Blondell Cummings, born in 1944 and died on August 30, 2015 of pancreatic cancer, she was a dancer and choreographer.
Ms. Cummings’s work, which fused dance, theater, mime, spoken word and video into small quasi-narrative worlds, looked, in the opinion of critics, unlike anyone else’s. Long based in New York, she began her career as an original member of the House, the avant-garde dance company founded by Meredith Monk in 1968.
She later oversaw her own ensemble, Blondell Cummings and Performers.

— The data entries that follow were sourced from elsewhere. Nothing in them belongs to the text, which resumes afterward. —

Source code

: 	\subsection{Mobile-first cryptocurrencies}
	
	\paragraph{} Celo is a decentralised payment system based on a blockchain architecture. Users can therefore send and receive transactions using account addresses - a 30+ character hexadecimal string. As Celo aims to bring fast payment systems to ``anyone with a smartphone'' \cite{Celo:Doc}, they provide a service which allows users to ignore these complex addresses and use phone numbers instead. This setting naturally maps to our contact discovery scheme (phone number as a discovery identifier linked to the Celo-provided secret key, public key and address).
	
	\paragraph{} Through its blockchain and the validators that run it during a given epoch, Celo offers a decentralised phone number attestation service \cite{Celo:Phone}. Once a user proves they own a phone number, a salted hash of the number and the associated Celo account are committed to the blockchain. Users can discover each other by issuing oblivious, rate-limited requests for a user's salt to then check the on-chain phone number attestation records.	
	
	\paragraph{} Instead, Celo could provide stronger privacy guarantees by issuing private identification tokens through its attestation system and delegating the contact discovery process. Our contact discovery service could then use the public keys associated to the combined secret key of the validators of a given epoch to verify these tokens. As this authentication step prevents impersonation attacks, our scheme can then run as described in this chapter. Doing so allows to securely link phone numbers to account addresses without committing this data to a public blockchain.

Over the years, Ms. Cummings’s work was seen on prominent stages, including those of PS 1 in Queens, the Joyce Theater in Manhattan and the Brooklyn Academy of Music, as well as Jacob’s Pillow Dance Festival in Becket, Mass., where she was a past artist in residence.
Known for her sinuous dynamism, Ms. Cummings, who was compact rather than willowy, could, with a flick of a wrist or the twist of a hip, inhabit a range of characters onstage: a nun, a grandmother, a construction worker, the chanteuse Josephine Baker.
“Miss Cummings is one of the most acute performers around,” Jennifer Dunning wrote in The New York Times in 1984, reviewing “The Art of War/Nine Situations,” a piece by Ms. Cummings, in collaboration with Jessica Hagedorn, set to the words of the ancient Chinese general Sun Tzu.
“To watch her fluent hands – at one point scraping at imaginary small objects in the imaginary dust, then stretching and smoothing as they fold a shirt into a battered suitcase – is to witness rare physical acting.”
Cummings died on August 30 , 2015 of pancreatic cancer at age 70.